Domenico Pignatelli di Belmonte was ordained priest as a member of the Congregation of Clerks Regular of the Divine Providence (The Theatines), as Father Domenico Pignatelli on 22 September 1753.  He was appointed Lector of Sacred Canons in the House of Studies of SS. Apostoli, Naples, on 12 December 1755.  Thereafter he was appointed, variously, Secretary to the Superior General, Superior of SS. Apostoli, Procurator General, and Co-Adjustor to Father Antonio Francesco Vezzosi, the Superior General of the Theatine Order, on 31 May 1774.  He was himself appointed Superior General on 22 April 1777.  He was appointed as Examiner of those appointed to Ecclesiastical Chairs.

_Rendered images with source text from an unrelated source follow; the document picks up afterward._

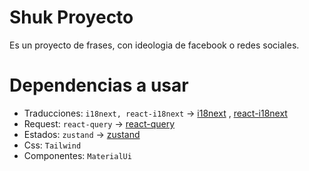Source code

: # Shuk Proyecto

Es un proyecto de frases, con ideologia de facebook o redes sociales.

# Dependencias a usar

- Traducciones:  `i18next, react-i18next` -> [i18next](https://www.i18next.com) , [react-i18next](https://react.i18next.com/latest/typescript)
- Request: `react-query` -> [react-query](https://tanstack.com/query/v3)
- Estados: `zustand` -> [zustand](https://docs.pmnd.rs/zustand/guides/typescript)
- Css: `Tailwind`
- Componentes: `MaterialUi`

In his Episcopate, he was elected Bishop of Caserta and chosen as Assistant at the Pontifical Throne on 25 February 1782. He was subsequently consecrated Bishop on 3 March 1782 in Rome, at the church of San Silvestro al Monte, by Cardinal Innocenzo Conti, Secretary of the Chancery of Apostolic Briefs, who was assisted in the ceremony by Girolamo Volpi, Titular Archbishop of Neocesarea, and by François de Pierre de Bernis, Titular Bishop of Apollonia, Vicar General of Albi.  Bishop Domenico was General of the Congregation of Clerks Regular of the Divine Providence (The Theatines).  He was promoted to the Metropolitan See of Palermo and Monreale on 29 March 1802, and received the pallium on the same day.  He was Viceroy of Sicily, 1802-1803 (styled as 'President of the Kingdom and Captain General'), during the brief reign of King Ferdinand IV.  He was created a Cardinal Priest in the consistory of 9 August 1802, and received the red biretta on 5 December 1802, in the chapel of the Seminary of Palermo.  He was created a cardinal in place of Paulo Luis Silva, assessor of the Supreme Sacred Congregation of the Roman and Universal Inquisition, who had been created and reserved In pectore in the consistory of 23 February 1801 and died before his name was published.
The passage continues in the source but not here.